Arbeitsrechtler bestätigen das Bild. In kapitalstarken Branchen sind Rückstellungen für Personalabbau oft früh eingeplant. Wenn Stellen wegfallen, sollen hohe Abfindungen Konflikte vermeiden und Imageschäden begrenzen. Geld ist hier weniger das Problem als Geschwindigkeit und Kontrolle.
Medizintechnik profitiert von stabilen Margen
Neben Energie und Finanzen sticht die Medizintechnik hervor. Auch hier sind die Kassen gut gefüllt, die Geschäftsmodelle vergleichsweise robust. Unternehmen zahlen lieber hohe Einmalbeträge, als sich auf langwierige arbeitsrechtliche Auseinandersetzungen einzulassen – besonders bei hoch qualifizierten Fachkräften.
Autobauer, Airlines und Medien unter Druck
Anders sieht es in zyklischen Branchen aus. Autozulieferer wie Bosch, Fluggesellschaften wie Lufthansa oder Medienhäuser stehen unter Kostendruck. Der Stellenabbau ist hier oft Teil größerer Sparprogramme.
Das drückt grundsätzlich auf die Abfindungshöhe – Ausnahmen bestätigen die Regel. Bei der RTL etwa erhalten ausscheidende Mitarbeiter zwischen 1,0 und 1,4 Monatsgehälter pro Beschäftigungsjahr. Hinzu kommen Zuschläge für lange Betriebszugehörigkeit und ein fixer Abschlussbonus von 12.500 Euro.

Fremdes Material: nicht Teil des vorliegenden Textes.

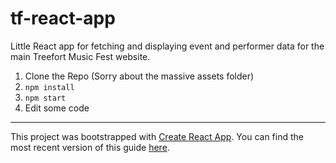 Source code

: # tf-react-app
Little React app for fetching and displaying event and performer data for the main Treefort Music 
Fest website.

1. Clone the Repo (Sorry about the massive assets folder)
2. `npm install`
3. `npm start`
4. Edit some code

--- 

This project was bootstrapped with [Create React App](https://github.com/facebookincubator/create-react-app).
You can find the most recent version of this guide [here](https://github.com/facebookincubator/create-react-app/blob/master/packages/react-scripts/template/README.md).
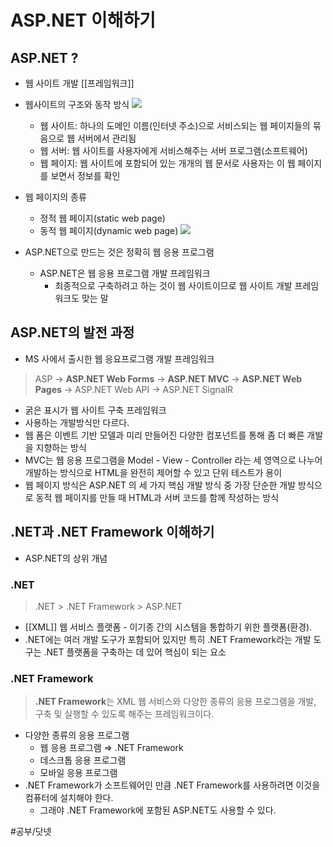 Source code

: # ASP.NET 이해하기

## ASP.NET ?
- 웹 사이트 개발 [[프레임워크]]
- 웹사이트의 구조와 동작 방식 
![](understanding-asp-net/Untitled%20Diagram.png)
	- 웹 사이트: 하나의 도메인 이름(인터넷 주소)으로 서비스되는 웹 페이지들의 묶음으로 웹 서버에서 관리됨 
	- 웹 서버: 웹 사이트를 사용자에게 서비스해주는 서버 프로그램(소프트웨어) 
	- 웹 페이지: 웹 사이트에 포함되어 있는 개개의 웹 문서로 사용자는 이 웹 페이지를 보면서 정보를 확인 
- 웹 페이지의 종류
	- 정적 웹 페이지(static web page)
	- 동적 웹 페이지(dynamic web page)
![](understanding-asp-net/Untitled%20Diagram%20(1).png)

- ASP.NET으로 만드는 것은 정확히 웹 응용 프로그램 
	- ASP.NET은 웹 응용 프로그램 개발 프레임워크 
		- 최종적으로 구축하려고 하는 것이 웹 사이트이므로 웹 사이트 개발 프레임워크도 맞는 말 

## ASP.NET의 발전 과정 
- MS 사에서 출시한 웹 응요프로그램 개발 프레임워크
> ASP → **ASP.NET Web Forms** → **ASP.NET MVC** → **ASP.NET Web Pages** → ASP.NET Web API → ASP.NET SignalR   

 - 굵은 표시가 웹 사이트 구축 프레임워크 
 - 사용하는 개발방식만 다르다.
 - 웹 폼은 이벤트 기반 모델과 미리 만들어진 다양한 컴포넌트를 통해 좀 더 빠른 개발을 지향하는 방식
 - MVC는 웹 응용 프로그램을 Model - View - Controller 라는 세 영역으로 나누어 개발하는 방식으로 HTML을 완전히 제어할 수 있고 단위 테스트가 용이 
 - 웹 페이지 방식은 ASP.NET 의 세 가지 핵심 개발 방식 중 가장 단순한 개발 방식으로 동적 웹 페이지를 만들 때 HTML과 서버 코드를 함께 작성하는 방식 

## .NET과 .NET Framework 이해하기 
- ASP.NET의 상위 개념 

### .NET
> .NET > .NET Framework > ASP.NET   
- [[XML]] 웹 서비스 플랫폼 - 이기종 간의 시스템을 통합하기 위한 플랫폼(환경).
- .NET에는 여러 개발 도구가 포함되어 있지만 특히 .NET Framework라는 개발 도구는 .NET 플랫폼을 구축하는 데 있어 핵심이 되는 요소 

### .NET Framework
> **.NET Framework**는 XML 웹 서비스와 다양한 종류의 응용 프로그램을 개발, 구축 및 실행할 수 있도록 해주는 프레임워크이다.   
- 다양한 종류의 응용 프로그램
	- 웹 응용 프로그램 ⇒ .NET Framework
	- 데스크톱 응용 프로그램
	- 모바일 응용 프로그램 
- .NET Framework가 소프트웨어인 만큼 .NET Framework를 사용하려면 이것을 컴퓨터에 설치해야 한다. 
	- 그래야 .NET Framework에 포함된 ASP.NET도 사용할 수 있다. 

#공부/닷넷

Kleine Firmen zahlen überraschend besser als der Mittelstand
Eine der auffälligsten Erkenntnisse der Umfrage betrifft die Unternehmensgröße. Kleine und sehr große Unternehmen zahlen im Schnitt höhere Abfindungen als mittlere Betriebe. Für die Studienautoren kam das unerwartet.
Die Erklärung liegt in der Praxis: Kleine Firmen scheuen häufig Gerichtsverfahren und bieten nach anwaltlicher Beratung höhere Summen an, um Planungssicherheit zu gewinnen. Mittelständler verhandeln härter. Großkonzerne wiederum verfügen über die nötigen Mittel – und müssen stärker auf ihre öffentliche Wahrnehmung achten.

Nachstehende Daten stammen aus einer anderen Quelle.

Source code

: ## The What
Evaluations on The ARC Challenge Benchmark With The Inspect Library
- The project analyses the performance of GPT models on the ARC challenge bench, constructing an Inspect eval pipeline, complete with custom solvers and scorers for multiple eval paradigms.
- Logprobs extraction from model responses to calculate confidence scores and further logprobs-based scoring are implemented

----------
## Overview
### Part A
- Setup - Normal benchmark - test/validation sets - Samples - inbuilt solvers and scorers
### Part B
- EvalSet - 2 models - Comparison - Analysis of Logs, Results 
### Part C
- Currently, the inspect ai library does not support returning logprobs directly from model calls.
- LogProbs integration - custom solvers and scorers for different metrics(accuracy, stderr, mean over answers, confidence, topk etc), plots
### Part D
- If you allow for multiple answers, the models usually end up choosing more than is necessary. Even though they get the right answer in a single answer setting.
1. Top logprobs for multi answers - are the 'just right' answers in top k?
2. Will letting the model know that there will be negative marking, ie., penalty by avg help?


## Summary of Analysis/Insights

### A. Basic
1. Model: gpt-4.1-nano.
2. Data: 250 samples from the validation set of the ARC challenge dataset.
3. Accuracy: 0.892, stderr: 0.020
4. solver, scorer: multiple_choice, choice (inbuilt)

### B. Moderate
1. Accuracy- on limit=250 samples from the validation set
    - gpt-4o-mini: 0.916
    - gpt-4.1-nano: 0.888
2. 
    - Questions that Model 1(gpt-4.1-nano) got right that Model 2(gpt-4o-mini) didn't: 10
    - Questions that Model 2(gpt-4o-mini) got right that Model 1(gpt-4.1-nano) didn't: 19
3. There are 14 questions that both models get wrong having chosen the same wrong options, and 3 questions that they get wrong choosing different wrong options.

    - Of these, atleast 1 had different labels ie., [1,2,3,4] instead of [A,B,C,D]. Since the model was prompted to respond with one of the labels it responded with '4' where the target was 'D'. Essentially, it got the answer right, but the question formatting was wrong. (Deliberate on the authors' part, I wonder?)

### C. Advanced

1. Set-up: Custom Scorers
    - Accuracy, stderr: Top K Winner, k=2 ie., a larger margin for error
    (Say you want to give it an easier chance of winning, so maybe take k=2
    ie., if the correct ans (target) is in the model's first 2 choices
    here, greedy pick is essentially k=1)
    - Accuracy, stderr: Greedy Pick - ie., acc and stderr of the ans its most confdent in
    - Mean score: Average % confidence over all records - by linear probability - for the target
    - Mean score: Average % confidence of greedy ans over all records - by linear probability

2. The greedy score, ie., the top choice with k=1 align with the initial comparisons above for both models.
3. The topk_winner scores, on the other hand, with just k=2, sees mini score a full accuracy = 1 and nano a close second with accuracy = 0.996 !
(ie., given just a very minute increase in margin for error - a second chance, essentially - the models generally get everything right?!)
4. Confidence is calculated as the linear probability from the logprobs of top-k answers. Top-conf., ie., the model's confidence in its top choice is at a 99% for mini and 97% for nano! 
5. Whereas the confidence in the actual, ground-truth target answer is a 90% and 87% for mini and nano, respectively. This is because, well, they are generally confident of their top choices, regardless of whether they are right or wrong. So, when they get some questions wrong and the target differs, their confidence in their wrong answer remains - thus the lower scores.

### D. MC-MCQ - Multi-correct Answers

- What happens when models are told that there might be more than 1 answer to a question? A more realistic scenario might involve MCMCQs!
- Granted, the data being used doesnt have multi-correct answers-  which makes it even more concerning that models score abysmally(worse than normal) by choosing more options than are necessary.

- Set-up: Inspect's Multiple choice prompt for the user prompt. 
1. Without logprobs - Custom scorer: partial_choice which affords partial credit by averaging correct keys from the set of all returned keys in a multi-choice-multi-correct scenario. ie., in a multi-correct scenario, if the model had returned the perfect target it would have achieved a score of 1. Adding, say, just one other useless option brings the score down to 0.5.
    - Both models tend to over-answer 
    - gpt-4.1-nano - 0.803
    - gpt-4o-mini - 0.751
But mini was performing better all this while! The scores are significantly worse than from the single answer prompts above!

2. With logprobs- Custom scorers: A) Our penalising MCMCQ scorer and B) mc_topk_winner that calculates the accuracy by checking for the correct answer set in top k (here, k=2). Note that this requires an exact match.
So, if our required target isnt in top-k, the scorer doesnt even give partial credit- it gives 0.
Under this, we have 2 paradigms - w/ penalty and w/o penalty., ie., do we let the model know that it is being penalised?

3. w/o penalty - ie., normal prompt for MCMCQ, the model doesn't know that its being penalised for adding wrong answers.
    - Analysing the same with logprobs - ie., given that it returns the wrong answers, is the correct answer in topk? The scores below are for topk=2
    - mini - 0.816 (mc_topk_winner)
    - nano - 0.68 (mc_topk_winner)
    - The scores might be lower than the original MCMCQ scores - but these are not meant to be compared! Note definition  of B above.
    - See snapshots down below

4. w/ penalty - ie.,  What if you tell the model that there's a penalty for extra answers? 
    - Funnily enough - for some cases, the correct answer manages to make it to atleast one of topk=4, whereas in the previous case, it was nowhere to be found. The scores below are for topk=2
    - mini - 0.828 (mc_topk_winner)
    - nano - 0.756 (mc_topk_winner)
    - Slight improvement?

Erfahrung verteuert spätere Abbaurunden
Ein weiterer Treiber: Gewöhnungseffekte. Unternehmen, die bereits früher großzügige Abfindungen gezahlt haben, tun sich schwer, später deutlich darunter zu bleiben. Belegschaften, Betriebsräte und Anwälte orientieren sich an Präzedenzfällen. Jede Abbaurunde setzt damit eine neue Untergrenze.
Gewerkschaften und Verhandlungsmacht entscheiden mit
Abfindungen bleiben Einzelfallentscheidungen. Wer von einer starken Gewerkschaft vertreten wird oder über Schlüsselqualifikationen verfügt, kann deutlich bessere Konditionen durchsetzen. Schwach organisiert sind dagegen Kommunikations- und Teile der Medienbranche. Laut Umfrage liegen die Abfindungen dort im Schnitt bei nur 0,68 Monatsgehältern pro Jahr.
Am Ende zählt für Beschäftigte weniger der Faktor als die Gesamtsumme. Und die hängt weniger von der Konjunktur ab als von Branche, Größe – und Verhandlungsmacht.